(Record extracts begins)

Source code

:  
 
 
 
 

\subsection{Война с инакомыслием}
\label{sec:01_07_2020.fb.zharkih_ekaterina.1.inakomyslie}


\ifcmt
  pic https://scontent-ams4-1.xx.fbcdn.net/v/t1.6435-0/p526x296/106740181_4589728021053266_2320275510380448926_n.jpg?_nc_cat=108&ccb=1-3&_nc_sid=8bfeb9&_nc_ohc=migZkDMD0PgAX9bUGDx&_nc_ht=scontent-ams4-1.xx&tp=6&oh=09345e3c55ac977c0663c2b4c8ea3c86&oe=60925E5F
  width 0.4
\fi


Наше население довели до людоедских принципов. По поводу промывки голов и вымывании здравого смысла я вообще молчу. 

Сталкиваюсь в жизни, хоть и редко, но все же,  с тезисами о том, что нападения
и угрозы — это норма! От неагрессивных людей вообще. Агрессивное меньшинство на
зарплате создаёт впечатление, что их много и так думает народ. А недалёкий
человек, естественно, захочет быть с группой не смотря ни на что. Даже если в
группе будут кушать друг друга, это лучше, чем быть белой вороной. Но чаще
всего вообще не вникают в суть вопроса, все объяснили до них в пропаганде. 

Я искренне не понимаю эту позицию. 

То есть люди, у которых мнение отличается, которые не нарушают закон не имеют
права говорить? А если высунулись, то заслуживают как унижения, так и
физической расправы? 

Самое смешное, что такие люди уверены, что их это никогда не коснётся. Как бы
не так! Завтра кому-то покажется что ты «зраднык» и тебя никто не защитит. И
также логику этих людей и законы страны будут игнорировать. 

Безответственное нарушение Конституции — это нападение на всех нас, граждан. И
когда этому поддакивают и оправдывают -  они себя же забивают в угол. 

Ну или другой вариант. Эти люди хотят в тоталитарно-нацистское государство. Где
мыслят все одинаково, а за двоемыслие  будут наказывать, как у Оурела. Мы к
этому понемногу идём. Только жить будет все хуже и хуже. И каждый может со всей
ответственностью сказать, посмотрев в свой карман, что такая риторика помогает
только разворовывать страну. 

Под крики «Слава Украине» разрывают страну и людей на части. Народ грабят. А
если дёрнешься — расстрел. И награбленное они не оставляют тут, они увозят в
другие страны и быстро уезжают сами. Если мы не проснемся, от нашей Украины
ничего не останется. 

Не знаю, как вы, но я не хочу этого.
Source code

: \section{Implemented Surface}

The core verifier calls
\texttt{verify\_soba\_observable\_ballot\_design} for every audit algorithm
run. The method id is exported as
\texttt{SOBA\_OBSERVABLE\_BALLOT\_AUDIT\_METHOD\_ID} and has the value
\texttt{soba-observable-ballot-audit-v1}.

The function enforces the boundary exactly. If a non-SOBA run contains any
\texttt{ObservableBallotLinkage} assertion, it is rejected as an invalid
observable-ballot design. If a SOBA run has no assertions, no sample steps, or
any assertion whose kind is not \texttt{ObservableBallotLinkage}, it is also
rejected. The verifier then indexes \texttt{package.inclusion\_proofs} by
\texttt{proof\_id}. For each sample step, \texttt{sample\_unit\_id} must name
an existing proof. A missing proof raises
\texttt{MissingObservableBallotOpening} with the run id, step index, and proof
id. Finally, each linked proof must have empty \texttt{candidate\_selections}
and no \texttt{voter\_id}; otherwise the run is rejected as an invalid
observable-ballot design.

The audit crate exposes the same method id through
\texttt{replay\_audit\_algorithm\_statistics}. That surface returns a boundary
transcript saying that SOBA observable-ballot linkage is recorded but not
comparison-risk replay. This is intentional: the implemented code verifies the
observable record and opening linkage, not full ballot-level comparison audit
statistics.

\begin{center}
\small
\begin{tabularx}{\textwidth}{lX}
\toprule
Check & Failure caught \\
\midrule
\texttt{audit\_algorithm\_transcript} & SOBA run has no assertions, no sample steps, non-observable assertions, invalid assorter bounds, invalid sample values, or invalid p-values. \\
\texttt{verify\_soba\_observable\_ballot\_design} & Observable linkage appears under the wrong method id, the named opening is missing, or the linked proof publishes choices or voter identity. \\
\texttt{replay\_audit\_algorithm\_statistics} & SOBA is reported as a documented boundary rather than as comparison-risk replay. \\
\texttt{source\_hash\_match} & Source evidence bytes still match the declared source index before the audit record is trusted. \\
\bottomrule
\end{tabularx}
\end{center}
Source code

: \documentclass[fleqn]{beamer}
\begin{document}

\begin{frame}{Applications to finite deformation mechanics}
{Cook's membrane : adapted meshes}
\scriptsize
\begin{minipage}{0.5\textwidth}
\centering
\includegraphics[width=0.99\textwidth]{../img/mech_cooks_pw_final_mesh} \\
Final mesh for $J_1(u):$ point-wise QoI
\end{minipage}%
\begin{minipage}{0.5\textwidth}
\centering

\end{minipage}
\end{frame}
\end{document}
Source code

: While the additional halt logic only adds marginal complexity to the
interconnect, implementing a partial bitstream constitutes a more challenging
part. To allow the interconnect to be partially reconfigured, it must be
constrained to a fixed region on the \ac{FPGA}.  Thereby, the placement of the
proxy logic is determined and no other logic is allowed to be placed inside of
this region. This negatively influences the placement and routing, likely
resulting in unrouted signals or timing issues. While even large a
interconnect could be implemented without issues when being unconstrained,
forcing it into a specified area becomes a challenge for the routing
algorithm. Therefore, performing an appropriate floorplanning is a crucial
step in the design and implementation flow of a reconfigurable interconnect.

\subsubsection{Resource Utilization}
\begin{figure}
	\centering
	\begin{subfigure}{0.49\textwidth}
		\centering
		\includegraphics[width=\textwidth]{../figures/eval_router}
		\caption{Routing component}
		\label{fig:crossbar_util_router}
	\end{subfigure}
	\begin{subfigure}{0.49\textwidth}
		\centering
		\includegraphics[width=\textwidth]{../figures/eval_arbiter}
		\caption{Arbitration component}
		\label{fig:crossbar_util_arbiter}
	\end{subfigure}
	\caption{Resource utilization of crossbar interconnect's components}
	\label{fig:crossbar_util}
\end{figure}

(Record extracts ends)

**What the task requires:** Copy the entries above exactly, leaving none out.

**Solution to this problem:**
Source code

:  
 
 
 
 

\subsection{Война с инакомыслием}
\label{sec:01_07_2020.fb.zharkih_ekaterina.1.inakomyslie}


\ifcmt
  pic https://scontent-ams4-1.xx.fbcdn.net/v/t1.6435-0/p526x296/106740181_4589728021053266_2320275510380448926_n.jpg?_nc_cat=108&ccb=1-3&_nc_sid=8bfeb9&_nc_ohc=migZkDMD0PgAX9bUGDx&_nc_ht=scontent-ams4-1.xx&tp=6&oh=09345e3c55ac977c0663c2b4c8ea3c86&oe=60925E5F
  width 0.4
\fi


Наше население довели до людоедских принципов. По поводу промывки голов и вымывании здравого смысла я вообще молчу. 

Сталкиваюсь в жизни, хоть и редко, но все же,  с тезисами о том, что нападения
и угрозы — это норма! От неагрессивных людей вообще. Агрессивное меньшинство на
зарплате создаёт впечатление, что их много и так думает народ. А недалёкий
человек, естественно, захочет быть с группой не смотря ни на что. Даже если в
группе будут кушать друг друга, это лучше, чем быть белой вороной. Но чаще
всего вообще не вникают в суть вопроса, все объяснили до них в пропаганде. 

Я искренне не понимаю эту позицию. 

То есть люди, у которых мнение отличается, которые не нарушают закон не имеют
права говорить? А если высунулись, то заслуживают как унижения, так и
физической расправы? 

Самое смешное, что такие люди уверены, что их это никогда не коснётся. Как бы
не так! Завтра кому-то покажется что ты «зраднык» и тебя никто не защитит. И
также логику этих людей и законы страны будут игнорировать. 

Безответственное нарушение Конституции — это нападение на всех нас, граждан. И
когда этому поддакивают и оправдывают -  они себя же забивают в угол. 

Ну или другой вариант. Эти люди хотят в тоталитарно-нацистское государство. Где
мыслят все одинаково, а за двоемыслие  будут наказывать, как у Оурела. Мы к
этому понемногу идём. Только жить будет все хуже и хуже. И каждый может со всей
ответственностью сказать, посмотрев в свой карман, что такая риторика помогает
только разворовывать страну. 

Под крики «Слава Украине» разрывают страну и людей на части. Народ грабят. А
если дёрнешься — расстрел. И награбленное они не оставляют тут, они увозят в
другие страны и быстро уезжают сами. Если мы не проснемся, от нашей Украины
ничего не останется. 

Не знаю, как вы, но я не хочу этого.
Source code

: \section{Implemented Surface}

The core verifier calls
\texttt{verify\_soba\_observable\_ballot\_design} for every audit algorithm
run. The method id is exported as
\texttt{SOBA\_OBSERVABLE\_BALLOT\_AUDIT\_METHOD\_ID} and has the value
\texttt{soba-observable-ballot-audit-v1}.

The function enforces the boundary exactly. If a non-SOBA run contains any
\texttt{ObservableBallotLinkage} assertion, it is rejected as an invalid
observable-ballot design. If a SOBA run has no assertions, no sample steps, or
any assertion whose kind is not \texttt{ObservableBallotLinkage}, it is also
rejected. The verifier then indexes \texttt{package.inclusion\_proofs} by
\texttt{proof\_id}. For each sample step, \texttt{sample\_unit\_id} must name
an existing proof. A missing proof raises
\texttt{MissingObservableBallotOpening} with the run id, step index, and proof
id. Finally, each linked proof must have empty \texttt{candidate\_selections}
and no \texttt{voter\_id}; otherwise the run is rejected as an invalid
observable-ballot design.

The audit crate exposes the same method id through
\texttt{replay\_audit\_algorithm\_statistics}. That surface returns a boundary
transcript saying that SOBA observable-ballot linkage is recorded but not
comparison-risk replay. This is intentional: the implemented code verifies the
observable record and opening linkage, not full ballot-level comparison audit
statistics.

\begin{center}
\small
\begin{tabularx}{\textwidth}{lX}
\toprule
Check & Failure caught \\
\midrule
\texttt{audit\_algorithm\_transcript} & SOBA run has no assertions, no sample steps, non-observable assertions, invalid assorter bounds, invalid sample values, or invalid p-values. \\
\texttt{verify\_soba\_observable\_ballot\_design} & Observable linkage appears under the wrong method id, the named opening is missing, or the linked proof publishes choices or voter identity. \\
\texttt{replay\_audit\_algorithm\_statistics} & SOBA is reported as a documented boundary rather than as comparison-risk replay. \\
\texttt{source\_hash\_match} & Source evidence bytes still match the declared source index before the audit record is trusted. \\
\bottomrule
\end{tabularx}
\end{center}
Source code

: \documentclass[fleqn]{beamer}
\begin{document}

\begin{frame}{Applications to finite deformation mechanics}
{Cook's membrane : adapted meshes}
\scriptsize
\begin{minipage}{0.5\textwidth}
\centering
\includegraphics[width=0.99\textwidth]{../img/mech_cooks_pw_final_mesh} \\
Final mesh for $J_1(u):$ point-wise QoI
\end{minipage}%
\begin{minipage}{0.5\textwidth}
\centering

\end{minipage}
\end{frame}
\end{document}
Source code

: While the additional halt logic only adds marginal complexity to the
interconnect, implementing a partial bitstream constitutes a more challenging
part. To allow the interconnect to be partially reconfigured, it must be
constrained to a fixed region on the \ac{FPGA}.  Thereby, the placement of the
proxy logic is determined and no other logic is allowed to be placed inside of
this region. This negatively influences the placement and routing, likely
resulting in unrouted signals or timing issues. While even large a
interconnect could be implemented without issues when being unconstrained,
forcing it into a specified area becomes a challenge for the routing
algorithm. Therefore, performing an appropriate floorplanning is a crucial
step in the design and implementation flow of a reconfigurable interconnect.

\subsubsection{Resource Utilization}
\begin{figure}
	\centering
	\begin{subfigure}{0.49\textwidth}
		\centering
		\includegraphics[width=\textwidth]{../figures/eval_router}
		\caption{Routing component}
		\label{fig:crossbar_util_router}
	\end{subfigure}
	\begin{subfigure}{0.49\textwidth}
		\centering
		\includegraphics[width=\textwidth]{../figures/eval_arbiter}
		\caption{Arbitration component}
		\label{fig:crossbar_util_arbiter}
	\end{subfigure}
	\caption{Resource utilization of crossbar interconnect's components}
	\label{fig:crossbar_util}
\end{figure}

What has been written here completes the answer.